One might not expect that Mondella’s death also would have saddened many of New York City’s beekeepers, but it did. People in the beekeeping community, or their bees, had crossed paths with Mondella in 2010, less than five years before he died. In fact, the complications in Mondella’s life that led to his demise had a minor but significant bee component. The first small signs that all was not right with him arrived buzzing in the air. Though circumstances put Mondella and the bees on opposite sides of an issue, the beekeepers still speak admiringly of him, and express regret at his unhappy end.
The summer of 2010 was the hottest ever recorded in the city. By July, heat reflected from the pavement had scorched the leaves of street trees, creating a false, uncolorful fall. In gardens, blossoms dried and withered, and the weeds by highway entrances took on the appearance of twisted wire. As summer progressed, to add a further touch of the apocalyptic, bees returning at the end of the day to hives in Red Hook began to glow an incandescent red. Some local beekeepers found the sight of red bees flying in the sunset strangely beautiful. All of them had noticed that their honey was turning red, too.
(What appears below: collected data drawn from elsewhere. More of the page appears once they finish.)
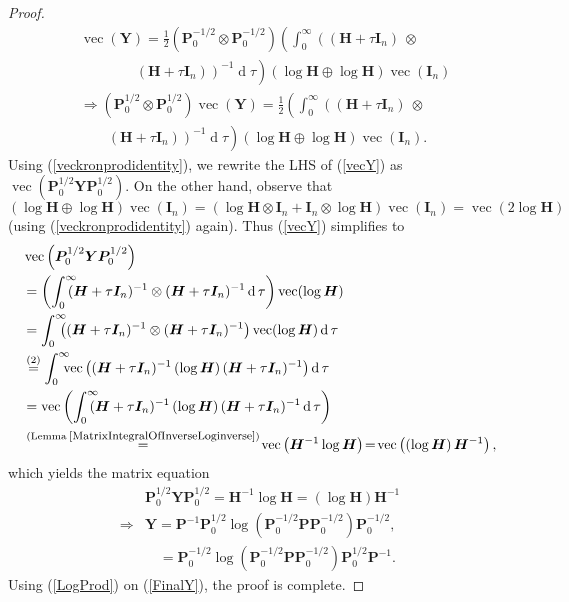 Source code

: \documentclass[letterpaper,10pt,twocolumn,conference]{ieeeconf}
\newcommand{\bbP}{{\bm{P}}}
\newcommand{\bbI}{\bm{I}}
\newcommand{\bbH}{\bm{H}}
\newcommand{\bbY}{\bm{Y}}
\newcommand{\differential}{\operatorname{d}}
\renewcommand{\vec}{\operatorname{vec}}
\begin{document}
\begin{proof}
\begin{align}
&\vec(\bbY) = \frac{1}{2}\left(\bbP_{0}^{-1/2} \otimes \bbP_{0}^{-1/2}\right) \left(\displaystyle\int_{0}^{\infty}\!\!\left((\bbH + \tau\bbI_{n}) \:\otimes\: \right.\right. \nonumber\\
&\qquad\qquad\left.\left.(\bbH + \tau\bbI_{n})\right)^{-1}\differential\tau\right)\left(\log\bbH \oplus \log\bbH\right)\vec(\bbI_{n}) \nonumber\\
&\Rightarrow \left(\bbP_{0}^{1/2} \otimes \bbP_{0}^{1/2}\right)\vec(\bbY) = \frac{1}{2}\left(\displaystyle\int_{0}^{\infty}\!\!\left((\bbH + \tau\bbI_{n}) \:\otimes\: \right.\right. \nonumber\\
&\qquad\left.\left.(\bbH + \tau\bbI_{n})\right)^{-1}\differential\tau\right)\left(\log\bbH \oplus \log\bbH\right)\vec(\bbI_{n}).
\label{vecY}	
\end{align}
Using (\ref{veckronprodidentity}), we rewrite the LHS of (\ref{vecY}) as $\vec\left(\bbP_{0}^{1/2}\bbY\bbP_{0}^{1/2}\right)$. On the other hand, observe that $\left(\log\bbH \oplus \log\bbH\right)\allowbreak\vec(\bbI_{n}) = \left(\log\bbH\allowbreak\otimes\bbI_{n} \allowbreak + \bbI_{n}\otimes\log\bbH\right)\vec(\bbI_{n})=\vec\left(2\log\bbH\right)$ (using (\ref{veckronprodidentity}) again). Thus (\ref{vecY}) simplifies to 
\begin{align}
&\vec\left(\bbP_{0}^{1/2}\bbY\bbP_{0}^{1/2}\right) \nonumber\\
&= \left(\displaystyle\int_{0}^{\infty}\!\!\!\!(\bbH + \tau\bbI_{n})^{-1}\otimes(\bbH + \tau\bbI_{n})^{-1}\differential\tau\right)\vec(\log\bbH) \label{vecYFirstStep}\\
&=  \displaystyle\int_{0}^{\infty}\!\!\!\!\left((\bbH + \tau\bbI_{n})^{-1}\otimes(\bbH + \tau\bbI_{n})^{-1}\right) \vec(\log\bbH)\differential\tau \nonumber\\
&\stackrel{\small{(2)}}{=} \displaystyle\int_{0}^{\infty}\!\!\!\!\vec\left((\bbH + \tau\bbI_{n})^{-1}\left(\log\bbH\right)(\bbH + \tau\bbI_{n})^{-1}\right)\differential\tau \nonumber\\
&= \vec\left(\displaystyle\int_{0}^{\infty}\!\!\!\!(\bbH + \tau\bbI_{n})^{-1}\left(\log\bbH\right)(\bbH + \tau\bbI_{n})^{-1}\differential\tau\right)\nonumber\\
&\stackrel{{\footnotesize{(\text{Lemma} \:\ref{MatrixIntegralOfInverseLoginverse})}}}{=} \!\vec\left(\bbH^{-1}\log\bbH\right)\! = \!\vec\left(\left(\log\bbH\right)\bbH^{-1}\right),
\label{Simplified}	
\end{align}
which yields the matrix equation 
\begin{align}
&\bbP_{0}^{1/2}\bbY\bbP_{0}^{1/2} = \bbH^{-1}\log\bbH = \left(\log\bbH\right)\bbH^{-1}\nonumber\\
\Rightarrow &\bbY = \bbP^{-1}\bbP_{0}^{1/2}\log\left(\bbP_{0}^{-1/2}\bbP\bbP_{0}^{-1/2}\right)\bbP_{0}^{-1/2}, \nonumber\\
&\quad = \bbP_{0}^{-1/2}\log\left(\bbP_{0}^{-1/2}\bbP\bbP_{0}^{-1/2}\right)\bbP_{0}^{1/2}\bbP^{-1}.
\label{FinalY}
\end{align}
Using (\ref{LogProd}) on (\ref{FinalY}), the proof is complete.
\end{proof}
\end{document}
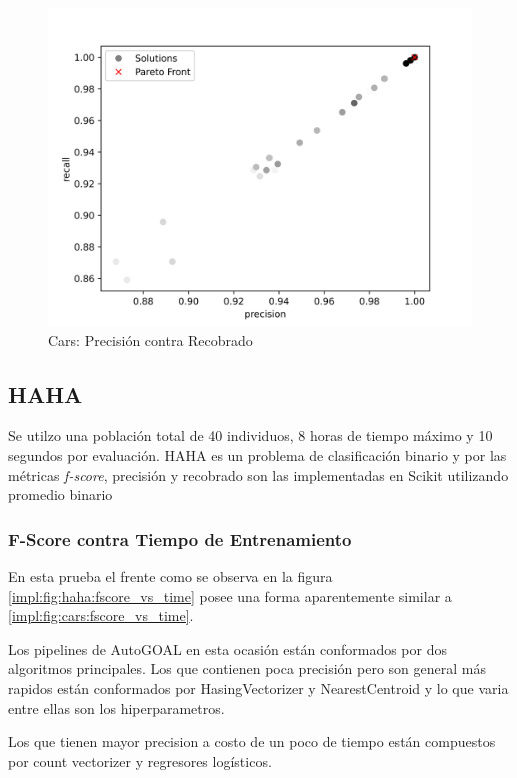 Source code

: \begin{figure}[ht]
    \centering
    \includegraphics[scale=0.65]{Pictures/cars_precision_vs_recall.jpg}
    \caption{Cars: Precisi\'on contra Recobrado}
    \label{impl:fig:cars:precision_vs_recall}
\end{figure}

\subsection{HAHA}
Se utilzo una poblaci\'on total de 40 individuos, 8 horas de tiempo m\'aximo y 10 segundos por  evaluaci\'on. 
HAHA es un problema de clasificaci\'on binario y por las m\'etricas \textit{f-score}, precisi\'on y recobrado son las implementadas en Scikit utilizando promedio binario 

\subsubsection{F-Score contra Tiempo de Entrenamiento}

En esta prueba el frente como se observa en la figura \ref{impl:fig:haha:fscore_vs_time} posee una forma aparentemente similar a \ref{impl:fig:cars:fscore_vs_time}. 

Los pipelines de AutoGOAL en esta ocasi\'on est\'an conformados por dos algoritmos principales. Los que contienen poca precisi\'on pero son general m\'as rapidos est\'an conformados por HasingVectorizer y NearestCentroid y  lo que varia entre ellas son los hiperparametros.

Los que tienen mayor precision a costo de un poco de tiempo est\'an compuestos por count vectorizer  y regresores log\'isticos.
What next? they wondered. Bees go through a lot. Colony-collapse disorder—the decimation of entire hives—has been a worrisome problem worldwide. Pesticides, parasites, lack of flowers and other forage, erratic weather, and disease have caused drastic declines in bee populations. Hornets sometimes get into a hive and eat bees, honey, honeycombs, and all. Because the red bees were city bees, nobody took the sudden change in the color of their honey as a promising development.
Until March of that year, it had not been legal to keep bees in the city. A few beekeepers had evaded the ban by camouflaging their hives with faux-brick contact paper or otherwise making them blend in with the rooftops. The outlaws got a kick out of defying former Mayor Rudolph Giuliani, who had initiated the ban. Immediately after the Board of Health voted to lift it, the number of beekeepers multiplied. According to David Selig, a restaurateur who began keeping bees on the roof of his Red Hook apartment building in 2006, the number of hives in the area went from about three to more than a dozen. In the summer’s unprecedented heat, water and nectar became harder to find.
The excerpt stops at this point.